BEGIN

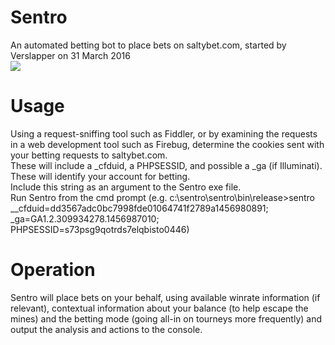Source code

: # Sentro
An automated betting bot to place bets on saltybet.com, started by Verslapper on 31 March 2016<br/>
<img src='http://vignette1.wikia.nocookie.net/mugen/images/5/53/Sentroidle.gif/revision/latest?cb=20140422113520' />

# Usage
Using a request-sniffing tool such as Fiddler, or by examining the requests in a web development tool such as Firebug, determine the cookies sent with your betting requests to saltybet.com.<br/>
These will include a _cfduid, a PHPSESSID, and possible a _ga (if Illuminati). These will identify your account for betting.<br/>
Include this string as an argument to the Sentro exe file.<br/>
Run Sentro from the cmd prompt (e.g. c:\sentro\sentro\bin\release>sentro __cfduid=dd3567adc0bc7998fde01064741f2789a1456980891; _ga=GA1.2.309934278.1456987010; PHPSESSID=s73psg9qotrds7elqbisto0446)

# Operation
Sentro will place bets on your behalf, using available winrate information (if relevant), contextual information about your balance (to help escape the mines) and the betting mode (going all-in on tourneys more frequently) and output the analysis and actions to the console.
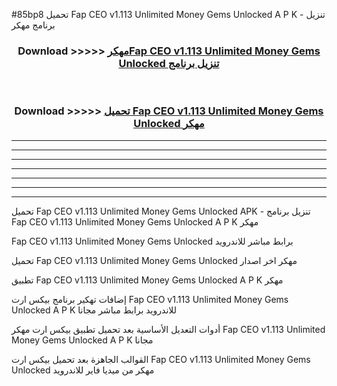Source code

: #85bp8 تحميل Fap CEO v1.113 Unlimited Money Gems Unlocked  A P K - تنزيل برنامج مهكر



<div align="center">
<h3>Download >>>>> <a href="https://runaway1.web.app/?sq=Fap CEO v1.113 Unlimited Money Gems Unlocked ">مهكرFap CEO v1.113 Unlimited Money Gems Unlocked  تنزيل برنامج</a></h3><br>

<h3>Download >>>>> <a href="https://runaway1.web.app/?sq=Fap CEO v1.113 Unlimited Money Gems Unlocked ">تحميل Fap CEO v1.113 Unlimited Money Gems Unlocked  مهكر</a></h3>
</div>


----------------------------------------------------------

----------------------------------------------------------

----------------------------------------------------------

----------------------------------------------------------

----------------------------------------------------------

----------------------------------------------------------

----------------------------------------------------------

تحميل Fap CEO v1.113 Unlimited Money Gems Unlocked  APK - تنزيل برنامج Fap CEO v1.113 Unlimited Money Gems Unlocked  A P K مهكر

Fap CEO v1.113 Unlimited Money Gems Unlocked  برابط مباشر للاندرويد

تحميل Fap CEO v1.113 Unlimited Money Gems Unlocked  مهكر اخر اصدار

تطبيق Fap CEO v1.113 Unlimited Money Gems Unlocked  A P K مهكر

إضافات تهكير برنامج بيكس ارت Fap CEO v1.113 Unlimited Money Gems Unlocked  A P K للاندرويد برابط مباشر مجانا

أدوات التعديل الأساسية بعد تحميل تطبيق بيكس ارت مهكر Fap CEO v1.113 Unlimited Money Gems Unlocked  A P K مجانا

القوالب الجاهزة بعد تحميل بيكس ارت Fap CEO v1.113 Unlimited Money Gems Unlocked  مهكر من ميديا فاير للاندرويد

END
BEGIN

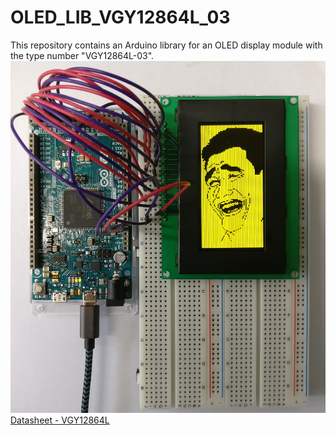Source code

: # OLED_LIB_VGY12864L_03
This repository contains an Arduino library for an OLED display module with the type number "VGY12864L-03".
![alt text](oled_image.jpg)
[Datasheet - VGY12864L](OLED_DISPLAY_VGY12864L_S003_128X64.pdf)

END
BEGIN

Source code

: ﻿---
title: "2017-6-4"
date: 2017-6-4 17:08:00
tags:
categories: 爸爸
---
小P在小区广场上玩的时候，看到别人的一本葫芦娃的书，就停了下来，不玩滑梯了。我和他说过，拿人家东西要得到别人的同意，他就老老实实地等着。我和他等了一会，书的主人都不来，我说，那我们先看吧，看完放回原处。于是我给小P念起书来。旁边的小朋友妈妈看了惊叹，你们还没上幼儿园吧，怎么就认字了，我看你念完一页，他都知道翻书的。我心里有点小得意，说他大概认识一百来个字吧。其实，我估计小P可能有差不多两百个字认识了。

END

Search the entries for the word "bets" and show every line that has it.

An automated betting bot to place bets on saltybet.com, started by Verslapper on 31 March 2016<br/>
Sentro will place bets on your behalf, using available winrate information (if relevant), contextual information about your balance (to help escape the mines) and the betting mode (going all-in on tourneys more frequently) and output the analysis and actions to the console.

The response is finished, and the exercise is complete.